Führende Vertreter der Entwicklungsländer weisen zudem auf die mangelnde Bereitschaft der reicheren Länder hin, sich finanziell am Erhalt der bestehenden Wälder zu beteiligen. Auf dem jüngsten One Forest Summit, zu dem der gabunische Präsident Ali Bongo Ondimba und der französische Präsident Emmanuel Macron gemeinsam eingeladen hatten, wies der gabunische Umweltminister Lee White darauf hin, dass die Wälder als einige der wichtigsten Kohlenstoffsenken der Welt „potenziell 20-30 % der Lösung für den Klimawandel darstellen“. Emissionsgutschriften können dazu beitragen, Finanzmittel in die Erhaltung der Wälder zu lenken, allerdings nur, wenn sie zu fairen und vorhersehbaren Preisen erworben werden.

Es gibt relativ einfache Möglichkeiten, das Engagement zu verbessern und den Fortschritt in Richtung gemeinsamer Klima- und Naturziele zu beschleunigen. Beispielsweise könnte das EU-Gesetz zur Eindämmung der Entwaldung eine viel größere Wirkung entfalten – und eine effektivere Zusammenarbeit fördern –, wenn es Maßnahmen zur Förderung und nicht zur Abschaffung der entsprechenden Gesetzgebung in den betroffenen Ländern beinhalten würde. Aufbauend auf den Erkenntnissen des One Forest Summit könnten reiche Länder die Idee aufgreifen, Zahlungen für Ökosystemleistungen an Länder zu leisten, die ihre Wälder erhalten, und eine Preisuntergrenze für Kohlenstoff- und Biodiversitätsgutschriften festlegen.
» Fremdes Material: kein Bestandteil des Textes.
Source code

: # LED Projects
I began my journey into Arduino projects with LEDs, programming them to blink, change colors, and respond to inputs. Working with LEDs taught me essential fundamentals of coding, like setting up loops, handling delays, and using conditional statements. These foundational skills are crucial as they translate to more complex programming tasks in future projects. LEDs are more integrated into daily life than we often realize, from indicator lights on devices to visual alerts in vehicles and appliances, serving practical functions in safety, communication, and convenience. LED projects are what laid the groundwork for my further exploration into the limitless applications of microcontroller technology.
Die kürzlich von der G7 angekündigteAlliance of Nature Positive Economies – konzipiert als „Forum für den Wissensaustausch und die Bildung von Informationsnetzwerken auf freiwilliger Basis in Zusammenarbeit mit dem Privatsektor und der Zivilgesellschaft“ – könnte den Übergang zu einer stärkeren Zusammenarbeit über die G7 hinaus unterstützen. Entscheidend wäre, sich darauf zu konzentrieren, wie Umwelt- und Klimaziele erreicht werden können, ohne bestehende technologische Vorteile zu vertiefen und neue Handelsbarrieren zu errichten, und sich stattdessen auf Inklusivität und Gerechtigkeit zu konzentrieren.
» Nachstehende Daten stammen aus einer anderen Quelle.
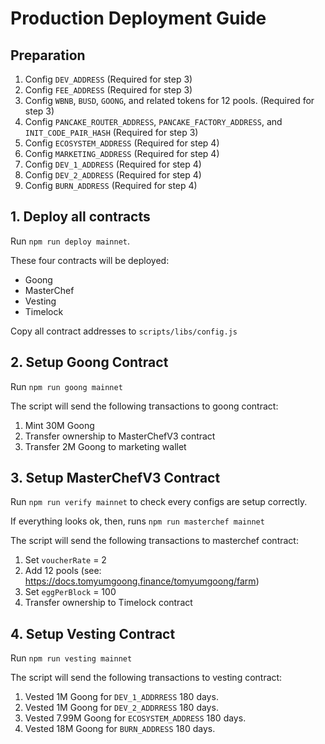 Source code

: # Production Deployment Guide

## Preparation

1. Config `DEV_ADDRESS` (Required for step 3)
2. Config `FEE_ADDRESS` (Required for step 3)
3. Config `WBNB`, `BUSD`, `GOONG`, and related tokens for 12 pools. (Required for step 3)
4. Config `PANCAKE_ROUTER_ADDRESS`, `PANCAKE_FACTORY_ADDRESS`, and `INIT_CODE_PAIR_HASH` (Required for step 3)
5. Config `ECOSYSTEM_ADDRESS` (Required for step 4)
6. Config `MARKETING_ADDRESS` (Required for step 4)
7. Config `DEV_1_ADDRESS` (Required for step 4)
8. Config `DEV_2_ADDRESS` (Required for step 4)
9. Config `BURN_ADDRESS` (Required for step 4)

## 1. Deploy all contracts

Run `npm run deploy mainnet`.

These four contracts will be deployed:

- Goong
- MasterChef
- Vesting
- Timelock

Copy all contract addresses to `scripts/libs/config.js`

## 2. Setup Goong Contract

Run `npm run goong mainnet`

The script will send the following transactions to goong contract:

1. Mint 30M Goong
2. Transfer ownership to MasterChefV3 contract
3. Transfer 2M Goong to marketing wallet

## 3. Setup MasterChefV3 Contract

Run `npm run verify mainnet` to check every configs are setup correctly.

If everything looks ok, then, runs `npm run masterchef mainnet`

The script will send the following transactions to masterchef contract:

1. Set `voucherRate` = 2
2. Add 12 pools (see: https://docs.tomyumgoong.finance/tomyumgoong/farm)
3. Set `eggPerBlock` = 100
4. Transfer ownership to Timelock contract

## 4. Setup Vesting Contract

Run `npm run vesting mainnet`

The script will send the following transactions to vesting contract:

1. Vested 1M Goong for `DEV_1_ADDRRESS` 180 days.
2. Vested 1M Goong for `DEV_2_ADDRRESS` 180 days.
3. Vested 7.99M Goong for `ECOSYSTEM_ADDRESS` 180 days.
4. Vested 18M Goong for `BURN_ADDRESS` 180 days.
Brasiliens G20-Vorsitz im Jahr 2024 und seine Rolle als Gastgeber der UN-Klimakonferenz im Jahr 2025 (COP30) bieten ebenfalls große Chancen. Als weltweit einflussreichster Vertreter der Entwicklungsländer mit großem Naturreichtum könnte Brasilien diese Plattformen nutzen, um mehr Unterstützung für die Länder zu mobilisieren, die am meisten für den Klimaschutz und den Erhalt der Natur tun, obwohl sie am wenigsten zu den Krisen beigetragen haben, mit denen wir heute konfrontiert sind. Die Umgestaltung der globalen Wirtschafts- und Finanzarchitektur zur Förderung der Nachhaltigkeitsziele wird von entscheidender Bedeutung sein.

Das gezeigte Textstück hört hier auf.